Le déclenchement et la poursuite du conflit en Ukraine a amené la Commission européenne, qui avait discrètement mis en place en interne une "Task Force Gaz" dès la fin 2021, à proposer de couper des deux tiers les importations de gaz russe d’ici la fin de l’année 2022. Mais ce défi, pesant sur la "sécurité énergétique" de l’UE, vient s’ajouter à une augmentation mondiale des prix des énergies fossiles, pour laquelle les Etats de l’Union demandent depuis l’automne 2021 à la Commission des assouplissements, notamment sur les prix à la consommation.
Aussi la Commission a proposé dès le 8 mars, les bases d’un nouveau plan d’actions dénommé RePowerEU, puis des mesures de court terme dans une communication complémentaire le 23 mars, les gouvernements en avalisant les grandes lignes lors des Sommets européens des chefs d’Etat qui se sont succédés fin mars.
D’une part, la Commission avait envisagé dès octobre 2021 une "boite à outils" comportant des propositions d’assouplissement des règles du marché intérieur et de la concurrence.

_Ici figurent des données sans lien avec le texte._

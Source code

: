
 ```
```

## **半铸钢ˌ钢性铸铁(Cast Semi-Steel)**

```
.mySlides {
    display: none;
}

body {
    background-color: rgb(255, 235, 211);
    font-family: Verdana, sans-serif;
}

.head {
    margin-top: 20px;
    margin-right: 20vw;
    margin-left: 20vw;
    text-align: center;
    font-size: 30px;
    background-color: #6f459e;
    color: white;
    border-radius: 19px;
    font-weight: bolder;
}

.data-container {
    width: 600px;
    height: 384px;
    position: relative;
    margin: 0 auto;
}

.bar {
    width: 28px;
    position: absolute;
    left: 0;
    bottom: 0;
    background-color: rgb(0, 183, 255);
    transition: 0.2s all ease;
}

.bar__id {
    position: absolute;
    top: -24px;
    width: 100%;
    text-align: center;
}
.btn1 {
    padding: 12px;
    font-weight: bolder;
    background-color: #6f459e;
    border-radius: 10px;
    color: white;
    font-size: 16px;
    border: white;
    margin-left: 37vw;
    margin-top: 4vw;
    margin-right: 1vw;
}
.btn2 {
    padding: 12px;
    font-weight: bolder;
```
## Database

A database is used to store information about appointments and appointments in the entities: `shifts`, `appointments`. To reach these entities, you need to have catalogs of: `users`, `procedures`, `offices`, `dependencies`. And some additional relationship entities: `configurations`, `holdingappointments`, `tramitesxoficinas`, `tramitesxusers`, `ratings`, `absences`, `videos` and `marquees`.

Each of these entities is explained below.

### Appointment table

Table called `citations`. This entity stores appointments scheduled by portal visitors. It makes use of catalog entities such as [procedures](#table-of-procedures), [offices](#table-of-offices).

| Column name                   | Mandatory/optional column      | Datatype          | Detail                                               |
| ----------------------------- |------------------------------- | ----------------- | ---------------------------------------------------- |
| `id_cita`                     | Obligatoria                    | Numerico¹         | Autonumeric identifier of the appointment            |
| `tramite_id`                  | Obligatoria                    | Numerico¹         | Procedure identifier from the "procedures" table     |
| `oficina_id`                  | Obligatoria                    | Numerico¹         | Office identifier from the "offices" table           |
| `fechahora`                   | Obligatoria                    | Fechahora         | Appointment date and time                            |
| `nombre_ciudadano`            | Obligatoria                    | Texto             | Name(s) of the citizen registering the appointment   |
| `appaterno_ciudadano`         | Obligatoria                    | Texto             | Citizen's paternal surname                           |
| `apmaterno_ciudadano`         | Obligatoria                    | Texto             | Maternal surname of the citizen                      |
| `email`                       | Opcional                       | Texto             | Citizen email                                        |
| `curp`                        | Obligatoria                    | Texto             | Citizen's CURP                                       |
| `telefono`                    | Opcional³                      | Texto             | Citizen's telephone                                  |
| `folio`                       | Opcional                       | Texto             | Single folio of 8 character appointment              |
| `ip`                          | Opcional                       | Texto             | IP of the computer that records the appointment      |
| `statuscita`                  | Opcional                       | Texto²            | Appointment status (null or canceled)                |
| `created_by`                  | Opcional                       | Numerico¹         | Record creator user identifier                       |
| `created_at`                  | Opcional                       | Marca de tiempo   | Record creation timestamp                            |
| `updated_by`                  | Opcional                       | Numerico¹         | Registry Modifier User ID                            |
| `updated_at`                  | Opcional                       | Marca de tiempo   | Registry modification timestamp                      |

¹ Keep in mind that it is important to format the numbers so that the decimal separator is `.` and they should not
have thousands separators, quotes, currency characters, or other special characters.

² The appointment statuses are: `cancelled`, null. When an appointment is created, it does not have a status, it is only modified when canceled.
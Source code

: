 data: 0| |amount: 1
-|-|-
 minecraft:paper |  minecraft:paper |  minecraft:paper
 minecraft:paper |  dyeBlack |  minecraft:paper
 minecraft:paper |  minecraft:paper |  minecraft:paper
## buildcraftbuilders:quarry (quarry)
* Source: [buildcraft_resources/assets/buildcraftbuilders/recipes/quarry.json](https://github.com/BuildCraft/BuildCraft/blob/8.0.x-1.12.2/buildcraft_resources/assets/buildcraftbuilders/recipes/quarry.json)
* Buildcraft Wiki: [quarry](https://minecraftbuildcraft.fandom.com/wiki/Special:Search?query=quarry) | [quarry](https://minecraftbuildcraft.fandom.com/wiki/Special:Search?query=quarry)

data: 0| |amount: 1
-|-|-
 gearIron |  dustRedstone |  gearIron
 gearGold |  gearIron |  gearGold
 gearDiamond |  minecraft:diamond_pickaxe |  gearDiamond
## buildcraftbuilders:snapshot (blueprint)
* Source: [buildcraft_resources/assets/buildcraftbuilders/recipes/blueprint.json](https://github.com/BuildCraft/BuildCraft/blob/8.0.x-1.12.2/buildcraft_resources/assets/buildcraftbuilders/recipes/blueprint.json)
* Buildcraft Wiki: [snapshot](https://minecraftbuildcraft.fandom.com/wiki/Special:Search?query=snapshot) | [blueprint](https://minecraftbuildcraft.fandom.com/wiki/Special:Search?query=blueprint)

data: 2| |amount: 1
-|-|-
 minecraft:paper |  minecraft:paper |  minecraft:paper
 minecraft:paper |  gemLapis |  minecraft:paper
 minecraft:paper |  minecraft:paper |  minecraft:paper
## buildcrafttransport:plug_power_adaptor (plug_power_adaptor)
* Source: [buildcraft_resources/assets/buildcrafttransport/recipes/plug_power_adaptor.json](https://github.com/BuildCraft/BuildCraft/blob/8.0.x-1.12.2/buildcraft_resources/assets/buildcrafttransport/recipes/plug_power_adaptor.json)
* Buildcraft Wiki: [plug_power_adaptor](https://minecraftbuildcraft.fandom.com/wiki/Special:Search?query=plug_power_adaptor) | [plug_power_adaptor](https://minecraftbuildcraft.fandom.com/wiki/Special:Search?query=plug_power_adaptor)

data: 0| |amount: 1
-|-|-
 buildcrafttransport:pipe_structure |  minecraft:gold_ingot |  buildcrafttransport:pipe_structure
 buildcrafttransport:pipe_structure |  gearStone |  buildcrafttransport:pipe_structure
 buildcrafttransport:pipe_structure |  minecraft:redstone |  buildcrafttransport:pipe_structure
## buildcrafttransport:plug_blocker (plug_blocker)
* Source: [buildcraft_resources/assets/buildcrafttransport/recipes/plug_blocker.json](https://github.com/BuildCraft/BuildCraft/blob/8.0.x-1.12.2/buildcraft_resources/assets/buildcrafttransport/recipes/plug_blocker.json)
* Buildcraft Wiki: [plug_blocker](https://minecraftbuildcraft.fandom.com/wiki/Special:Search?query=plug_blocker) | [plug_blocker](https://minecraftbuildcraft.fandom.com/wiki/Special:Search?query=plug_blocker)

Elle confirme la fixation dès la mi-mai de règles permettant aux Etats, dans ces circonstances exceptionnelles de réguler les prix de l’énergie au niveau des consommateurs et limiter l'effet de contagion de la hausse des prix du gaz aux prix de l'électricité. Le plafonnement des prix du gaz (sur les marchés de gros) fait encore l’objet d’un débat entre Etats membres, et la proposition de la Commission de taxer les bénéfices des entreprises énergétiques semble difficile à mettre en œuvre.
Sur la problématique des aides d’Etat, elle autorise un soutien temporaire en matière de liquidités à toutes les entreprises mises en difficulté, sous forme de garanties et de prêts subventionnés, et une aide pour les coûts supplémentaires dus aux prix exceptionnellement élevés du gaz et de l'électricité.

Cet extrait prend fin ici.